Some news reports and conservative blogs have characterized the government’s new regulations about how insurers can preserve their so-called “grandfathered status” — under which they will be exempt from some of the law’s benefit standards and regulations — as a departure from President Obama’s promise that if you like the coverage you have, you can keep it:
- NY POST: Bottom line: Sebelius means to dictate what your insurance plan must look like almost from day one, no matter how you get your coverage.
- HOT AIR: Their strategy for letting you keep your plan if you like your plan is to include a “grandfather clause” that would exempt current plans from consumer protection requirements so long as copayments and deductibles are below certain limits.
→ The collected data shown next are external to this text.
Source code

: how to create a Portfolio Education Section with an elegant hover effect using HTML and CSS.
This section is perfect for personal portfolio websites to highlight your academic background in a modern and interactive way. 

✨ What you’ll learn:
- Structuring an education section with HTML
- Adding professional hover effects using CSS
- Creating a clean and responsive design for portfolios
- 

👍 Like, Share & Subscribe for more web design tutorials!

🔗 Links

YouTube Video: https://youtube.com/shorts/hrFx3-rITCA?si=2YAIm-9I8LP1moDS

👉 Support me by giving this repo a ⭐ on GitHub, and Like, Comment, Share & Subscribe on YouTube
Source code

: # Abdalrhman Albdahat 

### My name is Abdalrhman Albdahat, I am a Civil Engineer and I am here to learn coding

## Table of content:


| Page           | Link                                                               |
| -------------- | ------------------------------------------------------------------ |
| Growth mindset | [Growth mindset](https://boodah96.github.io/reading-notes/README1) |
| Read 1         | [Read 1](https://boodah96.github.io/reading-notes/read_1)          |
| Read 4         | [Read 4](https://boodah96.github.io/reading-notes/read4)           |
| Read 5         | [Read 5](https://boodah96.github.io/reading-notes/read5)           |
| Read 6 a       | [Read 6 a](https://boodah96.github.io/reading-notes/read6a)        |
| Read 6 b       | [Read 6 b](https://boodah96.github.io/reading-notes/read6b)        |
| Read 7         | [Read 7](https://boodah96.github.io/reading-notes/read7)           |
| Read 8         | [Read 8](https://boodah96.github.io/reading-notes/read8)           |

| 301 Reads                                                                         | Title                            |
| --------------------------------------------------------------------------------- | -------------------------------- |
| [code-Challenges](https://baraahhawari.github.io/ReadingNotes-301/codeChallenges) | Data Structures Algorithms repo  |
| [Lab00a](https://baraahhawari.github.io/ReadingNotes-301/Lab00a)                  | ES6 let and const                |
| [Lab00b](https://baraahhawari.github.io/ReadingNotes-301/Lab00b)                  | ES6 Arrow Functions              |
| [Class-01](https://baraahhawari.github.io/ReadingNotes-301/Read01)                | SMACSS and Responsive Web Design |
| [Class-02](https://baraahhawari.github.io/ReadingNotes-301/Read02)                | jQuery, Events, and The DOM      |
The problem: If your insurer alters the terms of the plan in the normal course of business and those limits are crossed, it’s no longer a grandfathered plan and the new consumer-protection benefits suddenly become mandatory — which means an exciting new monthly premium when your insurer inevitably passes the costs of those benefits on.
- INVESTORS BUSINESS DAILY: Internal administration documents reveal that up to 51% of employers may have to relinquish their current health care coverage because of ObamaCare. Small firms will be even likelier to lose existing plans.
If you’re “keeping a plan you like,” you like it because you believe it works. It offers the right benefits for the right price. If employers or insurers violate the grandfather protocols, they’re either slashing your benefits or jacking up your deductibles or co-payments. They’re tipping the balance in the cost-to-benefit ratio and selling you a faulty product; you’ll pay dearly once you need to actually use the coverage you thought you liked.
In the same way that the government requires automakers to meet certain safety standards and design specifications, insurance issuers and employers will have to abide by new benefit and consumer protection minimums. They shield consumers from drastic benefit cuts or cost shifts. And by discouraging insurers and employers from making these changes, the new grandfather regulations help you like what you have.